How can management decisions lead to the derailment of a train and the deaths of 107 people? In the case of the Amagasaki derailment—and countless other incidents—it came down to the flawed use of metrics.
Poorly chosen metrics can cause serious damage even if lives aren’t at stake. In software development, we measure productivity by proxies like lines of code, number of pull requests, and code coverage. More subtle activities such as mentoring teammates, eliminating unnecessary work, and solving issues before they become apparent, are all difficult to quantify. Since these impactful contributions don’t move the needle on standard measurements, they can go unnoticed until it is too late, when the organization is irreversibly failing.
As a trained scientist, I know firsthand how essential it is to test assumptions by analyzing real data. Early in my career, I leaned heavily on metrics, believing they would provide support for my management decisions. I learned the hard way how easily that can backfire. Placing too much emphasis on the wrong software metrics puts us at risk of measuring what is easy to measure, rather than what is most important.
Metrics are a double-edged sword. Ignore them, and you risk making decisions based on gut feeling alone. Rely on them blindly, and you create perverse incentives that can undermine your actual goals.
So, I set out on a quest to understand how we use metrics in science and business: what makes them valuable, how to wield them effectively, and—most importantly—how to avoid turning them into traps.
In one of my earliest experiences as a team lead, a client of mine wanted a social network for tourists, and I partnered with two other engineers to build it. After a while, though, I got frustrated. I was working overtime to meet the project's deadline, yet my partners didn’t seem to be pulling their weights! Given my background in science, I decided to find ways to validate my assumption. The first idea that popped into my head was measuring lines of code (LOC) written by each of us. The result was staggering: I had written about 80% of the code, while my two colleagues had shared the remaining 20% between themselves. What did I do? Of course, I confronted them about it, with predictably horrible consequences. One of us would end up gaming the metric within a month.
I would not be the first person to feel that my coworkers were slacking off, based upon their quantitative output. In the late 1800s, a factory foreman named Frederick Taylor observed that his teams took three times longer to finish a task than they ought to, in his opinion. Taylor went on to develop his famed theory of "Scientific Management" (aka "Taylorism"). His goal was to cut manufacturing costs by increasing worker productivity and efficiency. He used a stopwatch to track how long each part of a task took, designed shovels that made the most efficient use of a laborers' efforts, and so on.
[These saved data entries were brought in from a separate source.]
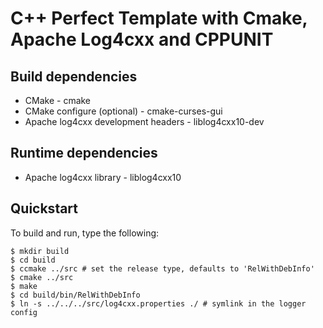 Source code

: # C++ Perfect Template with Cmake, Apache Log4cxx and CPPUNIT

## Build dependencies

- CMake - cmake
- CMake configure (optional) - cmake-curses-gui
- Apache log4cxx development headers - liblog4cxx10-dev

## Runtime dependencies

- Apache log4cxx library - liblog4cxx10

## Quickstart

To build and run, type the following:
    
    $ mkdir build
    $ cd build
    $ ccmake ../src # set the release type, defaults to 'RelWithDebInfo'
    $ cmake ../src
    $ make
    $ cd build/bin/RelWithDebInfo
    $ ln -s ../../../src/log4cxx.properties ./ # symlink in the logger config
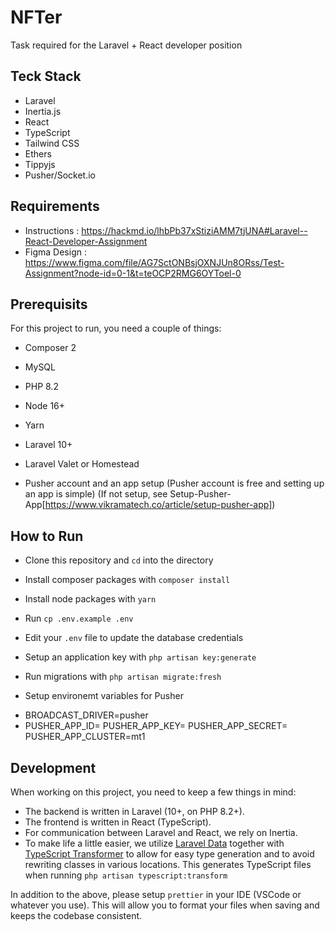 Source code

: # NFTer

 Task required for the Laravel + React developer position

## Teck Stack
-   Laravel
-   Inertia.js
-   React
-   TypeScript
-   Tailwind CSS
-   Ethers
-   Tippyjs
-   Pusher/Socket.io

## Requirements
-   Instructions : https://hackmd.io/lhbPb37xStiziAMM7tjUNA#Laravel--React-Developer-Assignment
-   Figma Design : https://www.figma.com/file/AG7SctONBsjOXNJUn8ORss/Test-Assignment?node-id=0-1&t=teOCP2RMG6OYToel-0

## Prerequisits

For this project to run, you need a couple of things:

-   Composer 2
-   MySQL
-   PHP 8.2
-   Node 16+
-   Yarn
-   Laravel 10+
-   Laravel Valet or Homestead

-    Pusher account and an app setup (Pusher account is free and setting up an app is simple) (If not setup, see Setup-Pusher-App[https://www.vikramatech.co/article/setup-pusher-app])

## How to Run

-   Clone this repository and `cd` into the directory
-   Install composer packages with `composer install`
-   Install node packages with `yarn`
-   Run `cp .env.example .env`
-   Edit your `.env` file to update the database credentials
-   Setup an application key with `php artisan key:generate`
-   Run migrations with `php artisan migrate:fresh`

-   Setup environemt variables for Pusher
  *  BROADCAST_DRIVER=pusher
  *  PUSHER_APP_ID=
     PUSHER_APP_KEY=
     PUSHER_APP_SECRET=
     PUSHER_APP_CLUSTER=mt1
     
## Development

When working on this project, you need to keep a few things in mind:

-   The backend is written in Laravel (10+, on PHP 8.2+).
-   The frontend is written in React (TypeScript).
-   For communication between Laravel and React, we rely on Inertia.
-   To make life a little easier, we utilize [Laravel Data](https://github.com/spatie/laravel-data) together with [TypeScript Transformer](https://github.com/spatie/typescript-transformer) to allow for easy type generation and to avoid rewriting classes in various locations. This generates TypeScript files when running `php artisan typescript:transform`

In addition to the above, please setup `prettier` in your IDE (VSCode or whatever you use). This will allow you to format your files when saving and keeps the codebase consistent.
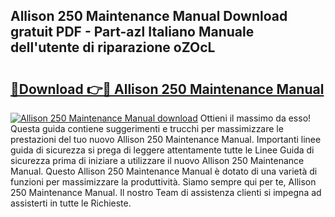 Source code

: ## Allison 250 Maintenance Manual Download gratuit PDF - Part-azl Italiano Manuale dell'utente di riparazione oZOcL

# <h2><a href="http://dfd8qbu.blite.top/?on=Allison+250+Maintenance+Manual">🔗Download 👉🔴 Allison 250 Maintenance Manual</a></h2>

[![Allison 250 Maintenance Manual download](https://i.imgur.com/lujVjoI.png)](http://dfd8qbu.blite.top/?on=Allison+250+Maintenance+Manual)
Ottieni il massimo da esso! Questa guida contiene suggerimenti e trucchi per massimizzare le prestazioni del tuo nuovo Allison 250 Maintenance Manual. Importanti linee guida di sicurezza si prega di leggere attentamente tutte le Linee Guida di sicurezza prima di iniziare a utilizzare il nuovo Allison 250 Maintenance Manual. Questo Allison 250 Maintenance Manual è dotato di una varietà di funzioni per massimizzare la produttività. Siamo sempre qui per te, Allison 250 Maintenance Manual. Il nostro Team di assistenza clienti si impegna ad assisterti in tutte le Richieste.
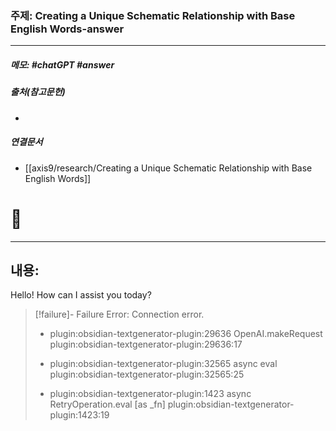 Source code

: ### 주제: Creating a Unique Schematic Relationship with Base English Words-answer
----
##### 메모: #chatGPT #answer

##### 출처(참고문헌)
-

##### 연결문서
- [[axis9/research/Creating a Unique Schematic Relationship with Base English Words]]

# 🤖
----
## 내용:

Hello! How can I assist you today?
> [!failure]- Failure 
>   Error: Connection error.
>   
>   - plugin:obsidian-textgenerator-plugin:29636 OpenAI.makeRequest
>     plugin:obsidian-textgenerator-plugin:29636:17
>   
>   - plugin:obsidian-textgenerator-plugin:32565 async eval
>     plugin:obsidian-textgenerator-plugin:32565:25
>   
>   - plugin:obsidian-textgenerator-plugin:1423 async RetryOperation.eval [as _fn]    plugin:obsidian-textgenerator-plugin:1423:19
>   
>  
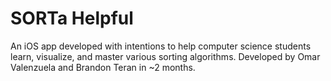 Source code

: # SORTa Helpful
An iOS app developed with intentions to help computer science students learn, visualize, and master various sorting algorithms.
Developed by Omar Valenzuela and Brandon Teran in ~2 months.
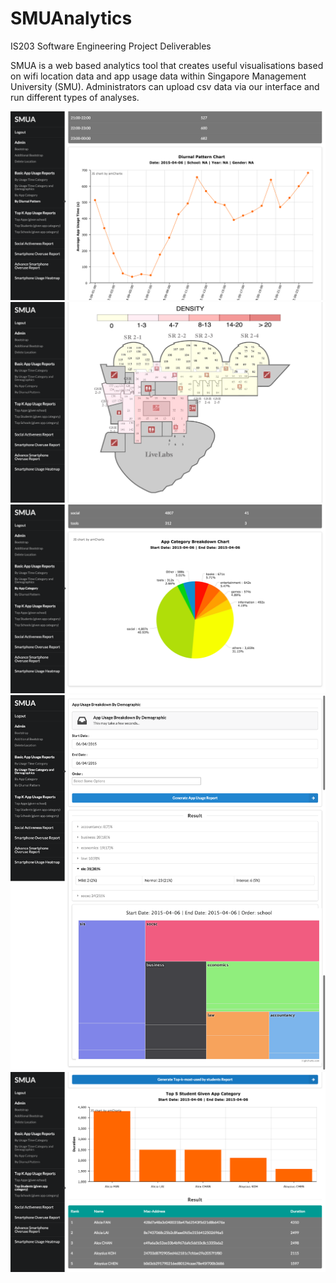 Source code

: # SMUAnalytics
IS203 Software Engineering Project Deliverables

SMUA is a web based analytics tool that creates useful visualisations based on wifi location data and app usage data within Singapore Management University (SMU). Administrators can upload csv data via our interface and run different types of analyses. 

![Screenshot](smua1.png?raw=true "Screenshot")
![Screenshot](smua2.png?raw=true "Screenshot")
![Screenshot](smua3.png?raw=true "Screenshot")
![Screenshot](smua4.png?raw=true "Screenshot")
![Screenshot](smua5.png?raw=true "Screenshot")
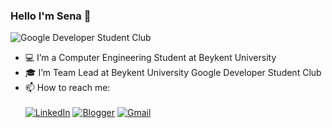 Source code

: ### Hello I'm Sena 👋
![Google Developer Student Club](https://media.giphy.com/media/eIahGoLu190H4EASVU/giphy.gif)                                                                                    
- 💻 I’m a Computer Engineering Student at Beykent University
- 🎓 I’m Team Lead at Beykent University Google Developer Student Club
- 📫 How to reach me: <br /><br />
[![LinkedIn](https://img.shields.io/badge/LinkedIn-0077B5?style=for-the-badge&logo=linkedin&logoColor=white
)](https://www.linkedin.com/in/nisa-sena-yazgan/)   [![Blogger](https://img.shields.io/badge/Blogger-FF5722?style=for-the-badge&logo=blogger&logoColor=white)](https://nisasenayazgan.blogspot.com)   [![Gmail](https://img.shields.io/badge/Gmail-D14836?style=for-the-badge&logo=gmail&logoColor=white)](nsena.yazgan@gmail.com)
Taylor's method of directly intervening into work processes at an individual level sounds like a micromanaging nightmare. But Taylorism proved successful enough that it evolved and spread throughout different industries over the next hundred-plus years. As knowledge work became more common in the 1950s and 60s, managers ran up against the same problems that Taylor had almost a hundred years prior. Workers seemed inefficient, and it was difficult to make projections of when (or if!) a task might finish. When they were done, the results were of mixed quality.
Management consultants who had cut their teeth on methods rooted in Taylorism were eager to apply the same methods to this new breed of workers. Software developers got no special treatment, and LOC was an easy target. A report from the 1990s, titled "Software Size Measurement: A Framework for Counting Source Statements" avers "Size measures have direct application to the planning, tracking, and estimating of software projects. They are used also to compute productivities ...".
Fast forward to today, and we find a plethora of developer productivity and code quality measurements: everything from test coverage, defect density, and cyclomatic complexity to more comprehensive systems like DORA's key metrics.
Is it any wonder that in my early days, I had focused on something quick and dirty like LOC as a proxy for developer productivity?
However Taylorism has more than its fair share of critics. The debate around when, how, and what kind of metrics to use regularly flares up in the wake of incidents that involve the loss of lives.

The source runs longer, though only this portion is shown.